Other states have made similar moves. State lawmakers in Florida rolled back an existing ban and gave some teachers the ability to carry a firearm a year after 17 people were killed in a shooting at a high school in Parkland. Ohio reduced the instruction required of teachers and other staff members to carry firearms in schools, soon after a massacre at an elementary school in Uvalde, Texas, in 2022.

The bill in Tennessee faced stiff opposition from Democrats and even some Republicans, yet the House passed the legislation by an overwhelming margin, underscoring the strength of the Republican supermajority in the State Legislature and the party’s resistance to curtailing access to guns.

Last year, Gov. Bill Lee, whose family had a connection to a teacher killed in the shooting, pushed lawmakers to approve a law that would allow for the temporary confiscation of firearms from people found to be a danger to themselves or others. Fellow Republicans in the legislature rebuffed his effort.

With the bill to allow teachers to carry guns, critics raised concerns about the choices an armed teacher would have to make between confronting an assailant or protecting a class of students, as well as the risks that come from having guns on campuses.

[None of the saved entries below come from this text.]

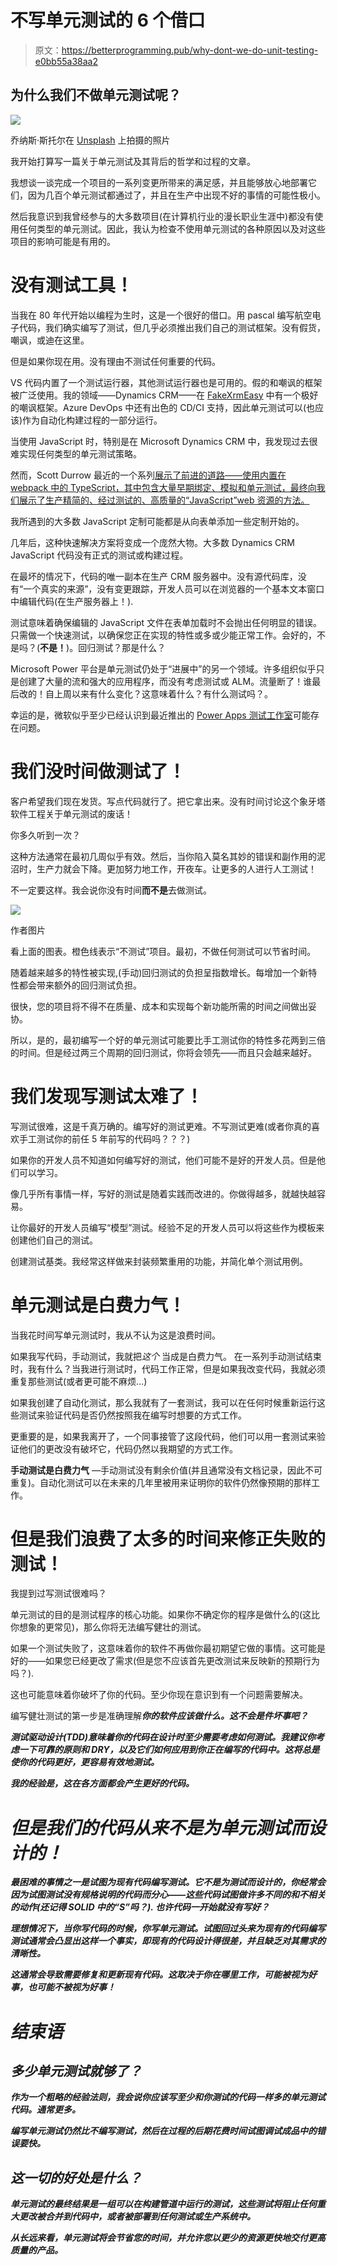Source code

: # 不写单元测试的 6 个借口

> 原文：<https://betterprogramming.pub/why-dont-we-do-unit-testing-e0bb55a38aa2>

## 为什么我们不做单元测试呢？

![](img/825bfbcd310581398a7bd36529de58e7.png)

乔纳斯·斯托尔在 [Unsplash](https://unsplash.com?utm_source=medium&utm_medium=referral) 上拍摄的照片

我开始打算写一篇关于单元测试及其背后的哲学和过程的文章。

我想谈一谈完成一个项目的一系列变更所带来的满足感，并且能够放心地部署它们，因为几百个单元测试都通过了，并且在生产中出现不好的事情的可能性极小。

然后我意识到我曾经参与的大多数项目(在计算机行业的漫长职业生涯中)都没有使用任何类型的单元测试。因此，我认为检查不使用单元测试的各种原因以及对这些项目的影响可能是有用的。

# 没有测试工具！

当我在 80 年代开始以编程为生时，这是一个很好的借口。用 pascal 编写航空电子代码，我们确实编写了测试，但几乎必须推出我们自己的测试框架。没有假货，嘲讽，或迪在这里。

但是如果你现在用。没有理由不测试任何重要的代码。

VS 代码内置了一个测试运行器，其他测试运行器也是可用的。假的和嘲讽的框架被广泛使用。我的领域——Dynamics CRM——在 [FakeXrmEasy](https://www.nuget.org/packages/FakeXrmEasy/) 中有一个极好的嘲讽框架。Azure DevOps 中还有出色的 CD/CI 支持，因此单元测试可以(也应该)作为自动化构建过程的一部分运行。

当使用 JavaScript 时，特别是在 Microsoft Dynamics CRM 中，我发现过去很难实现任何类型的单元测试策略。

然而，Scott Durrow 最近的一个系列[展示了前进的道路——使用内置在 webpack 中的 TypeScript，其中包含大量早期绑定、模拟和单元测试，最终向我们展示了生产精简的、经过测试的、高质量的“JavaScript”web 资源的方法。](https://learn.develop1.net/courses/building-javascript-web-resources-using-typescript/dashboard)

我所遇到的大多数 JavaScript 定制可能都是从向表单添加一些定制开始的。

几年后，这种快速解决方案将变成一个庞然大物。大多数 Dynamics CRM JavaScript 代码没有正式的测试或构建过程。

在最坏的情况下，代码的唯一副本在生产 CRM 服务器中。没有源代码库，没有“一个真实的来源”，没有变更跟踪，开发人员可以在浏览器的一个基本文本窗口中编辑代码(在生产服务器上！).

测试意味着确保编辑的 JavaScript 文件在表单加载时不会抛出任何明显的错误。只需做一个快速测试，以确保您正在实现的特性或多或少能正常工作。会好的，不是吗？(**不是！**)。回归测试？那是什么？

Microsoft Power 平台是单元测试仍处于“进展中”的另一个领域。许多组织似乎只是创建了大量的流和强大的应用程序，而没有考虑测试或 ALM。流量断了！谁最后改的！自上周以来有什么变化？这意味着什么？有什么测试吗？。

幸运的是，微软似乎至少已经认识到最近推出的 [Power Apps 测试工作室](https://docs.microsoft.com/en-us/powerapps/maker/canvas-apps/test-studio)可能存在问题。

# 我们没时间做测试了！

客户希望我们现在发货。写点代码就行了。把它拿出来。没有时间讨论这个象牙塔软件工程关于单元测试的废话！

你多久听到一次？

这种方法通常在最初几周似乎有效。然后，当你陷入莫名其妙的错误和副作用的泥沼时，生产力就会下降。更加努力地工作，开夜车。让更多的人进行人工测试！

不一定要这样。我会说你没有时间**而不是**去做测试。

![](img/1d1bdf26bd7cbc9343445ff62f7e8bf4.png)

作者图片

看上面的图表。橙色线表示“不测试”项目。最初，不做任何测试可以节省时间。

随着越来越多的特性被实现,(手动)回归测试的负担呈指数增长。每增加一个新特性都会带来额外的回归测试负担。

很快，您的项目将不得不在质量、成本和实现每个新功能所需的时间之间做出妥协。

所以，是的，最初编写一个好的单元测试可能要比手工测试你的特性多花两到三倍的时间。但是经过两三个周期的回归测试，你将会领先——而且只会越来越好。

# 我们发现写测试太难了！

写测试很难，这是千真万确的。编写好的测试更难。不写测试更难(或者你真的喜欢手工测试你的前任 5 年前写的代码吗？？？)

如果你的开发人员不知道如何编写好的测试，他们可能不是好的开发人员。但是他们可以学习。

像几乎所有事情一样，写好的测试是随着实践而改进的。你做得越多，就越快越容易。

让你最好的开发人员编写“模型”测试。经验不足的开发人员可以将这些作为模板来创建他们自己的测试。

创建测试基类。我经常这样做来封装频繁重用的功能，并简化单个测试用例。

# 单元测试是白费力气！

当我花时间写单元测试时，我从不认为这是浪费时间。

如果我写代码，手动测试，我就把*这个* 当成是白费力气。
在一系列手动测试结束时，我有什么？当我进行测试时，代码工作正常，但是如果我改变代码，我就必须重复那些测试(或者更可能不麻烦…)

如果我创建了自动化测试，那么我就有了一套测试，我可以在任何时候重新运行这些测试来验证代码是否仍然按照我在编写时想要的方式工作。

更重要的是，如果我离开了，一个同事接管了这段代码，他们可以用一套测试来验证他们的更改没有破坏它，代码仍然以我期望的方式工作。

**手动测试是白费力气** —手动测试没有剩余价值(并且通常没有文档记录，因此不可重复)。自动化测试可以在未来的几年里被用来证明你的软件仍然像预期的那样工作。

# 但是我们浪费了太多的时间来修正失败的测试！

我提到过写测试很难吗？

单元测试的目的是测试程序的核心功能。如果你不确定你的程序是做什么的(这比你想象的更常见)，那么你将无法编写健壮的测试。

如果一个测试失败了，这意味着你的软件不再做你最初期望它做的事情。这可能是好的——如果您已经更改了需求(但是您不应该首先更改测试来反映新的预期行为吗？).

这也可能意味着你破坏了你的代码。至少你现在意识到有一个问题需要解决。

编写健壮测试的第一步是准确理解***你的软件应该做什么。这不会是件坏事吧？***

***测试驱动设计(TDD)意味着你的代码在设计时至少需要考虑如何测试。我建议你考虑一下可靠的原则和 DRY，以及它们如何应用到你正在编写的代码中。这将总是使你的代码更好，更容易有效地测试。***

***我的经验是，这在各方面都会产生更好的代码。***

# ***但是我们的代码从来不是为单元测试而设计的！***

***最困难的事情之一是试图为现有代码编写测试。它不是为测试而设计的，你经常会因为试图测试没有规格说明的代码而分心——这些代码试图做许多不同的和不相关的动作(还记得 SOLID 中的“S”吗？).
也许代码一开始就没有写好？***

***理想情况下，当你写代码的时候，你写单元测试。试图回过头来为现有的代码编写测试通常会凸显出这样一个事实，即现有的代码设计得很差，并且缺乏对其需求的清晰性。***

***这通常会导致需要修复和更新现有代码。这取决于你在哪里工作，可能被视为好事，也可能不被视为好事！***

# ***结束语***

## ***多少单元测试就够了？***

***作为一个粗略的经验法则，我会说你应该写至少和你测试的代码一样多的单元测试代码。通常更多。***

***编写单元测试仍然比不编写测试，然后在过程的后期花费时间试图调试成品中的错误要快。***

## ***这一切的好处是什么？***

***单元测试的最终结果是一组可以在构建管道中运行的测试，这些测试将阻止任何重大更改被合并到代码中，或者被部署到任何测试或生产系统中。***

***从长远来看，单元测试将会节省您的时间，并允许您以更少的资源更快地交付更高质量的产品。***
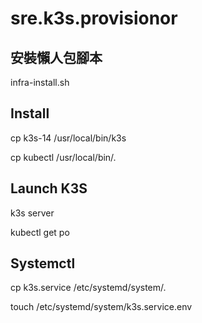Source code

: # sre.k3s.provisionor

## 安裝懶人包腳本

infra-install.sh

## Install

cp k3s-14 /usr/local/bin/k3s 

cp kubectl /usr/local/bin/. 


## Launch K3S

k3s server

kubectl get po 

## Systemctl

cp k3s.service /etc/systemd/system/.

touch /etc/systemd/system/k3s.service.env


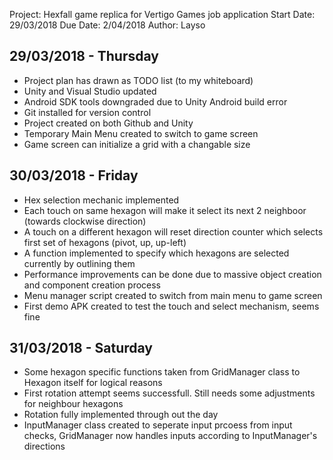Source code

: Project: Hexfall game replica for Vertigo Games job application
Start Date: 29/03/2018
Due Date: 2/04/2018
Author: Layso



29/03/2018 - Thursday
---------------------
- Project plan has drawn as TODO list (to my whiteboard)
- Unity and Visual Studio updated
- Android SDK tools downgraded due to Unity Android build error
- Git installed for version control
- Project created on both Github and Unity
- Temporary Main Menu created to switch to game screen
- Game screen can initialize a grid with a changable size  



30/03/2018 - Friday
-------------------
- Hex selection mechanic implemented
- Each touch on same hexagon will make it select its next 2 neighboor (towards clockwise direction)
- A touch on a different hexagon will reset direction counter which selects first set of hexagons (pivot, up, up-left)
- A function implemented to specify which hexagons are selected currently by outlining them
- Performance improvements can be done due to massive object creation and component creation process
- Menu manager script created to switch from main menu to game screen
- First demo APK created to test the touch and select mechanism, seems fine



31/03/2018 - Saturday
---------------------
- Some hexagon specific functions taken from GridManager class to Hexagon itself for logical reasons
- First rotation attempt seems successfull. Still needs some adjustments for neighbour hexagons
- Rotation fully implemented through out the day
- InputManager class created to seperate input prcoess from input checks, GridManager now handles inputs according to InputManager's directions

“How will guns be stored? How do you ensure kids won’t get access to them? How do you ensure a gun isn’t used in a tense situation at school?” Cathy Barnett, a volunteer with the Tennessee Chapter of Moms Demand Action, said in a statement. “These are all critical questions about this type of legislation that never gets answered.”

Democrats also argued that Republicans, who had supported other legislation aimed at empowering parents, were contradicting themselves with a bill that would prevent notifying parents about a teacher who is armed.

State Senator Paul Bailey, a Republican sponsor of the bill, countered that “nothing in this legislation requires that teacher to engage.” The confidentiality provisions, he added, helped preserve “the element of surprise.”

Supporters also contended that the legislation responded to the reality in more rural areas of the state, where vast counties and relatively small law enforcement agencies could hamper a swift response.